Your objective: The records below are to be quoted in full; please keep every word exact.

Collected data:
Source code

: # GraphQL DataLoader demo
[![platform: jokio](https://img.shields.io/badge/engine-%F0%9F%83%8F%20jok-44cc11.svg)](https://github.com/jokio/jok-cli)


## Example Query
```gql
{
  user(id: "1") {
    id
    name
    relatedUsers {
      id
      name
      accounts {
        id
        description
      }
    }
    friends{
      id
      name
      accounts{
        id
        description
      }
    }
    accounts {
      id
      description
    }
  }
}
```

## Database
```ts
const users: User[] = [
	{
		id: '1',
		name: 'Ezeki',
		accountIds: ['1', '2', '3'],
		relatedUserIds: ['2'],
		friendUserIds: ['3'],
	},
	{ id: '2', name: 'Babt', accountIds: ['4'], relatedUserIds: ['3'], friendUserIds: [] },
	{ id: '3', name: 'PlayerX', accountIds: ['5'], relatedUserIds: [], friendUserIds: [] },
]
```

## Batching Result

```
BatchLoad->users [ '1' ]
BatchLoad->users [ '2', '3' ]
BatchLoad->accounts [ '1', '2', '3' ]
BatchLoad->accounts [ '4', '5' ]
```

Exercise output:
Source code

: # GraphQL DataLoader demo
[![platform: jokio](https://img.shields.io/badge/engine-%F0%9F%83%8F%20jok-44cc11.svg)](https://github.com/jokio/jok-cli)


## Example Query
```gql
{
  user(id: "1") {
    id
    name
    relatedUsers {
      id
      name
      accounts {
        id
        description
      }
    }
    friends{
      id
      name
      accounts{
        id
        description
      }
    }
    accounts {
      id
      description
    }
  }
}
```

## Database
```ts
const users: User[] = [
	{
		id: '1',
		name: 'Ezeki',
		accountIds: ['1', '2', '3'],
		relatedUserIds: ['2'],
		friendUserIds: ['3'],
	},
	{ id: '2', name: 'Babt', accountIds: ['4'], relatedUserIds: ['3'], friendUserIds: [] },
	{ id: '3', name: 'PlayerX', accountIds: ['5'], relatedUserIds: [], friendUserIds: [] },
]
```

## Batching Result

```
BatchLoad->users [ '1' ]
BatchLoad->users [ '2', '3' ]
BatchLoad->accounts [ '1', '2', '3' ]
BatchLoad->accounts [ '4', '5' ]
```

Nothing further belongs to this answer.